Support measurement_corpus #7906

labbott · 2025-04-02T17:58:41Z

No description provided.

andrewjstone

@labbott This looks like a totally reasonable way forward to me. I don't see a reason to change direction.

andrewjstone · 2025-05-02T00:25:14Z

installinator-common/src/progress.rs

+    CreateMeasurementDir,
+
+    /// Writing a measurement corpus
+    MeasurementCorpus { name: String },


I don't think this structure precludes anything I'm about to say. I'm just writing a note as I think about this.

We've talked about stacking multiple versioned corpuses so each TUF repo doesn't need to include the measurements for all versions. This would allow us to check for version N and N-1 measurement values without having to put both of them in one TUF repo.
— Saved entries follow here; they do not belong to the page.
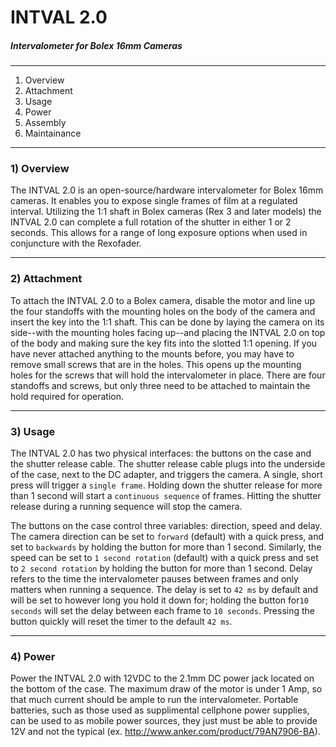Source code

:# INTVAL 2.0
##### Intervalometer for Bolex 16mm Cameras
----

 1. Overview
 2. Attachment
 3. Usage
 4. Power
 5. Assembly
 6. Maintainance
----
### 1) Overview

The INTVAL 2.0 is an open-source/hardware intervalometer for Bolex 
16mm cameras. It enables you to expose single frames of film
at a regulated interval. Utilizing the 1:1 shaft in Bolex cameras (Rex
3 and later models) the INTVAL 2.0 can complete a full rotation of the shutter
in either 1 or 2 seconds. This allows for a range of long exposure options when
used in conjuncture with the Rexofader.

----
### 2) Attachment

To attach the INTVAL 2.0 to a Bolex camera, disable the motor and line up the four standoffs
with the mounting holes on the body of the camera and insert the key into the 1:1 shaft. 
This can be done by laying the camera on its side--with the mounting holes facing up--and placing the INTVAL 2.0 on top of the body and making sure the key fits into the slotted 1:1 opening.
If you have never attached anything to the mounts before, you may have to 
remove small screws that are in the holes. This opens up the mounting holes for 
the screws that will hold the intervalometer in place. There are four standoffs
and screws, but only three need to be attached to maintain the hold required for operation.

----
### 3) Usage

The INTVAL 2.0 has two physical interfaces: the buttons on the case and the shutter
release cable. The shutter release cable plugs into the underside of the case, next
to the DC adapter, and triggers the camera. A single, short press will trigger a ``single
frame``. Holding down the shutter release for more than 1 second will start a ``continuous sequence``
of frames. Hitting the shutter release during a running sequence will stop the camera.

The buttons on the case control three variables: direction, speed and delay. The camera
direction can be set to ``forward`` (default) with a quick press, and set to ``backwards`` by holding the
button for more than 1 second. Similarly, the speed can be set to ``1 second rotation`` (default) with a
quick press and set to ``2 second rotation`` by holding the button for more than 1 second. Delay refers 
to the time the intervalometer pauses between frames and only matters when running a sequence. The delay is
set to ``42 ms`` by default and will be set to however long you hold it down for; holding the button for``10 seconds`` will set the delay between each frame to ``10 seconds``. Pressing the button quickly will reset
the timer to the default ``42 ms``.

----
### 4) Power

Power the INTVAL 2.0 with 12VDC to the 2.1mm DC power jack located on the bottom of the case.
The maximum draw of the motor is under 1 Amp, so that much current should be ample to run the
intervalometer. Portable batteries, such as those used as supplimental cellphone power supplies, 
can be used to as mobile power sources, they just must be able to provide 12V and not the typical (ex. http://www.anker.com/product/79AN7906-BA).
However, for installinator, for a mupdate of a single sled on an existing rack, we'd probably want to be able to include the last few versions of measurements in a TUF repo or have some other way to stack when doing a fresh install. The problem with the former is that we won't always require strict release upgrading from version N-1 to N in the future. The problem with the latter is we now need to be able to source the different manifests from wicket.
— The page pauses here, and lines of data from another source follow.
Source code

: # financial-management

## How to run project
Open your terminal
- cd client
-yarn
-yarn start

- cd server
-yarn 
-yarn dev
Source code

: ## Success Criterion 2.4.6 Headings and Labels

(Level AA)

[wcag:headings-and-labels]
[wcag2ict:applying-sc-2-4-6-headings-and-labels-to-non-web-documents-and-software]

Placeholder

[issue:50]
Including previous versions of measurements in a TUF repo would get a little tricky and require some manual hand holding unless our automation gets a lot smarter. What I was planning to do is rotate the measurements from INSTALL to CLUSTER after an initial boot/attestation and have a set of all available measurements. I started trying to do that here but I struggled with finding a good spot to do the rotation.

Makes sense. As long as we can handle sleds running either old (for some specific set of old) or new software, this should work fine.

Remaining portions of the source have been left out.